Princeton University
COS 217:  Introduction to Programming System

Precepts 23 and 24:  Ish Details

Purpose

Describe the details of each ish development stage, with an emphasis on the underlying UNIX system calls

Stage 0:  Preliminaries

See the Assignment 6 Development Stages handout

Stage 1:  Lexical Analysis

See the Assignment 6 Development Stages handout

Review the assignment statement under the heading "Lexical Analysis"

Recommendation:  Design your lexical analyzer as a deterministic finite state automaton (FSA)

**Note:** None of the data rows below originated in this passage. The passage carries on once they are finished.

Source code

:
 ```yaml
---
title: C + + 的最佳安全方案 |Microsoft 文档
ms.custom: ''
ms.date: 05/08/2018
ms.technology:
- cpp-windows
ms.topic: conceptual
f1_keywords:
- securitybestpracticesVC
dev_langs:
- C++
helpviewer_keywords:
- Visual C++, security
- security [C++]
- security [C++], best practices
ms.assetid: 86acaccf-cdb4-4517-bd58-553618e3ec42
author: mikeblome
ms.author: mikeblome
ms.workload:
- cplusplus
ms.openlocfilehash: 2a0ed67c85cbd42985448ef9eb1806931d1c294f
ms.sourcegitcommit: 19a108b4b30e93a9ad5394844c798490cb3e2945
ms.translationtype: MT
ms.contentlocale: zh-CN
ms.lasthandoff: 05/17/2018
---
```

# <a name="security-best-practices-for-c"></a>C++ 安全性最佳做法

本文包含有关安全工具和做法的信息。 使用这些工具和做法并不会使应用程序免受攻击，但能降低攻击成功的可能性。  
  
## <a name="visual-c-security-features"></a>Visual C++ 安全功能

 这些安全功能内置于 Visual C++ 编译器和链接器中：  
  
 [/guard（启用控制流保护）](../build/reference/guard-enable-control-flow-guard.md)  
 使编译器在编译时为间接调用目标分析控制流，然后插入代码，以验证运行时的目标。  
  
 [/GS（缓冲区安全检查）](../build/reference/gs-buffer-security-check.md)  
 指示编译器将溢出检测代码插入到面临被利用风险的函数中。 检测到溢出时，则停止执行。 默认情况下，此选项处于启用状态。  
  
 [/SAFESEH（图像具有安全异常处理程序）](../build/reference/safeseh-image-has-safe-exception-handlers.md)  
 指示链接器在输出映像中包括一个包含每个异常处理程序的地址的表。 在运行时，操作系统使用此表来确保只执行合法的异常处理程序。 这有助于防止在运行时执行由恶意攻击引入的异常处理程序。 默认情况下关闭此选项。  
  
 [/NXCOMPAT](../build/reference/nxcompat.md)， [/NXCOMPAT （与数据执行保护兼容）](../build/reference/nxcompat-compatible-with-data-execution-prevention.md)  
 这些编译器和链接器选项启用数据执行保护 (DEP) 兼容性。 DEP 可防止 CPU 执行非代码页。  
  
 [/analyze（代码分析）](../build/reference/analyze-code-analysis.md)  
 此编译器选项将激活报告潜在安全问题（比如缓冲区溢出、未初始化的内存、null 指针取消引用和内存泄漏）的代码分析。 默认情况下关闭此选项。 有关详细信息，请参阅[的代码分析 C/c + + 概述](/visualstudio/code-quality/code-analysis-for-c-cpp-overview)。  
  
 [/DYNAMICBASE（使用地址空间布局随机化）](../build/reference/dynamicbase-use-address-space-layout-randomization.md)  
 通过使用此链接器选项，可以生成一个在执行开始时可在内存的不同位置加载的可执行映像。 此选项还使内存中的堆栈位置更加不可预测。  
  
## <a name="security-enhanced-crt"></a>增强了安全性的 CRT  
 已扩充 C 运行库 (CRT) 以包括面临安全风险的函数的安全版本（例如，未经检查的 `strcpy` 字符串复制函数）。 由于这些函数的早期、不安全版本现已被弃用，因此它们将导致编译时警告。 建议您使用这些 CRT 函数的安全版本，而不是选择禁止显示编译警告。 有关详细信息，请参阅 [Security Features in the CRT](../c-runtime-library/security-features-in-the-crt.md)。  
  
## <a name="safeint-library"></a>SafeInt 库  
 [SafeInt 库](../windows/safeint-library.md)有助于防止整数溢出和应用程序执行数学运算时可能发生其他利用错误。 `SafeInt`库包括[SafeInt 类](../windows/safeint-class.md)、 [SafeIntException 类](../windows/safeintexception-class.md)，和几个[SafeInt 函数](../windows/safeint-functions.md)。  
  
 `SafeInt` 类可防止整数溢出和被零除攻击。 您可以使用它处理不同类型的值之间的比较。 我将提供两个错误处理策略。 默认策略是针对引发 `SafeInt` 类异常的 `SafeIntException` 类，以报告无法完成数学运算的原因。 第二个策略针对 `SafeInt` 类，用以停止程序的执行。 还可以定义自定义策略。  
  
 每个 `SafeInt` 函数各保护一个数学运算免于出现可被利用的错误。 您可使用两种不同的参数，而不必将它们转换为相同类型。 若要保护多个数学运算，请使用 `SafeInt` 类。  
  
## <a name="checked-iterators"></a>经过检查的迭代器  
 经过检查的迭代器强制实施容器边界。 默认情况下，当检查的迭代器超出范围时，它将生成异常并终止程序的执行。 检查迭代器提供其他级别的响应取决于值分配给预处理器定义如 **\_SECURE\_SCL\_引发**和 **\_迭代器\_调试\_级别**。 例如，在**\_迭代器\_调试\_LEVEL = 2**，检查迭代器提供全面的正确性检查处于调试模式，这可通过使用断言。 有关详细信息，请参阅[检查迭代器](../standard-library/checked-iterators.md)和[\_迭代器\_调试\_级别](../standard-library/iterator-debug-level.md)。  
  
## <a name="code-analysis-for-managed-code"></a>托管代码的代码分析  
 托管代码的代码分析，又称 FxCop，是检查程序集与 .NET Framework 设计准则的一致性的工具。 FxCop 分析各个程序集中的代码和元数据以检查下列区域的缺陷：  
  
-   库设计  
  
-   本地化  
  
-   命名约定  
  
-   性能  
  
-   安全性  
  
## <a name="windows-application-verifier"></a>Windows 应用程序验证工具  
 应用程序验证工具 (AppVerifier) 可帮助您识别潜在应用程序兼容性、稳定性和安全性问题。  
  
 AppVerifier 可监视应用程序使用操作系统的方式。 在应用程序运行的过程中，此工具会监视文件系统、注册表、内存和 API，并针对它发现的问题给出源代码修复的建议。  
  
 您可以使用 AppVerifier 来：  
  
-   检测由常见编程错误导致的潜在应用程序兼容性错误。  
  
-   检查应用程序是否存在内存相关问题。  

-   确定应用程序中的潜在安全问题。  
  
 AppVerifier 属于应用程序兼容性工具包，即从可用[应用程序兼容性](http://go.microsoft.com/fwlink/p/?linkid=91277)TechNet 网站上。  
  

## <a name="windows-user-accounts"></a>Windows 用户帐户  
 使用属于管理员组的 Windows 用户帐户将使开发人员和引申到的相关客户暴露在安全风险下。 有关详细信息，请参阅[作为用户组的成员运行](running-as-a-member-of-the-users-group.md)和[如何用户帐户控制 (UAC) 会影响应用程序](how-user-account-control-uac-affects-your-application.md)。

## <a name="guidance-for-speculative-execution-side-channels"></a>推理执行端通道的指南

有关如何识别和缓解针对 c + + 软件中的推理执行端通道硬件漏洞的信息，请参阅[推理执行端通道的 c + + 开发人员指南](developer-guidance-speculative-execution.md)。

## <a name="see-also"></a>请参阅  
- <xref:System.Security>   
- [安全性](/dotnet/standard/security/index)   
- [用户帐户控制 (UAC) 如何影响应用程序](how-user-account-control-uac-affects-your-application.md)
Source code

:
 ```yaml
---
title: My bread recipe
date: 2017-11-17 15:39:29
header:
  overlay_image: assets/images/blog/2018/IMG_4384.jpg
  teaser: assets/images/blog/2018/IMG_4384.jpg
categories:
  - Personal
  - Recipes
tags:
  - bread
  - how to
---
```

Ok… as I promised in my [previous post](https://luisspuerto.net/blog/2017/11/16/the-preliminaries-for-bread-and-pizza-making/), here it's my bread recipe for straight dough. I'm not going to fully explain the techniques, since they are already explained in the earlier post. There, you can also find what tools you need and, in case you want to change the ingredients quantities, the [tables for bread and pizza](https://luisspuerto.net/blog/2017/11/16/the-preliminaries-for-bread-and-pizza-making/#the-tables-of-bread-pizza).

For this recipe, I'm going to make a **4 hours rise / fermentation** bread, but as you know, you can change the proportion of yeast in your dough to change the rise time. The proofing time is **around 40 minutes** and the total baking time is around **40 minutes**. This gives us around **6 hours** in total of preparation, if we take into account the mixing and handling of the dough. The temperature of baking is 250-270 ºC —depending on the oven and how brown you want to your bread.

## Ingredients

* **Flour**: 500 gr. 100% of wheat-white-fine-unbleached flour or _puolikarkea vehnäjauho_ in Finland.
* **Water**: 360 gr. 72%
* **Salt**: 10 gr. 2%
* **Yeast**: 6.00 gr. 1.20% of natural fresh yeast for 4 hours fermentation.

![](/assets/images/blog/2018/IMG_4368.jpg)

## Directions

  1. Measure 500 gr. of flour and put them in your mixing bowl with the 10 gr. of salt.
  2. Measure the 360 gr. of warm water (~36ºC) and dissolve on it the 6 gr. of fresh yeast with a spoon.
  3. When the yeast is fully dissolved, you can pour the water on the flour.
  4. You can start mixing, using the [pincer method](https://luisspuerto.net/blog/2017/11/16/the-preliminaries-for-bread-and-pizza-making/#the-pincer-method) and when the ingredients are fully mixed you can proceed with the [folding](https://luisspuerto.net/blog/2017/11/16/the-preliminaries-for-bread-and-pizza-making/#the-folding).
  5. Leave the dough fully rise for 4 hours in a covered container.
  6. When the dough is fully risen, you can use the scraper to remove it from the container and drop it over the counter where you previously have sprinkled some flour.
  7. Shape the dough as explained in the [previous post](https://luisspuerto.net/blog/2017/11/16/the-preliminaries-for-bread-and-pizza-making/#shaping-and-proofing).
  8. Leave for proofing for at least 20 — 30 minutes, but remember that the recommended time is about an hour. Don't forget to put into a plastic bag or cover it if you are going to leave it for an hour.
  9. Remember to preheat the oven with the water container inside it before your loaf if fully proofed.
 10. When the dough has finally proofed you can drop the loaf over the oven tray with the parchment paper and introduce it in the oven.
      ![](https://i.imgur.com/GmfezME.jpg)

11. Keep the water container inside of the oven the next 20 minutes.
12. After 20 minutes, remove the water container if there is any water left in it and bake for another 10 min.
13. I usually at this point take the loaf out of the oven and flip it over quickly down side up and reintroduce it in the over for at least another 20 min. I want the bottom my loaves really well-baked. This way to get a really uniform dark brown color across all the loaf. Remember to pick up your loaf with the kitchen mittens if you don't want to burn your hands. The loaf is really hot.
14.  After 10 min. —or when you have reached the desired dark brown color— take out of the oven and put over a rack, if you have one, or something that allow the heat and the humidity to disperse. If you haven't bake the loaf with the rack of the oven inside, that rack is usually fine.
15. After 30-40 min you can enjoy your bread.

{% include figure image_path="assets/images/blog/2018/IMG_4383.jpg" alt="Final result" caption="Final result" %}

Example of a lexical analyzer (for a different problem):  fsa.c

What it does

Reads stdin until EOF (perhaps simulated by cntrl-D)

Prints

List of all numbers read:  a "number" is a sequence of decimal digits

List of all words read:  a "word" is a sequence of uppercase or lowercase letters and underscores

How it works

Uses List ADT from early precepts -- see list.h and list.c

Uses a FSA

Input:  a string

Output:  A structure containing the first token (number or word) in that string

See handwritten state diagram

Algorithm:

for each line in stdin
for each token in line
call FSA to get token
store token in number list or word list
print number list and word list

Look at program, noting:

struct Token

isEndOfLine, isDigit, and isLetter functions

main function

getToken function

The implementation of the FSA

Note the need to "move backward one character" in anticipation of next call to getToken

Discussion of ish's lexical analyzer:

Ish's lexical analysis phase can be similar to the example

Consider using the List ADT from previous precepts

Beware:  These two commands are very different:

echo one > two
echo one ">" two

ish's lexical analyzer must capture the difference between > and ">"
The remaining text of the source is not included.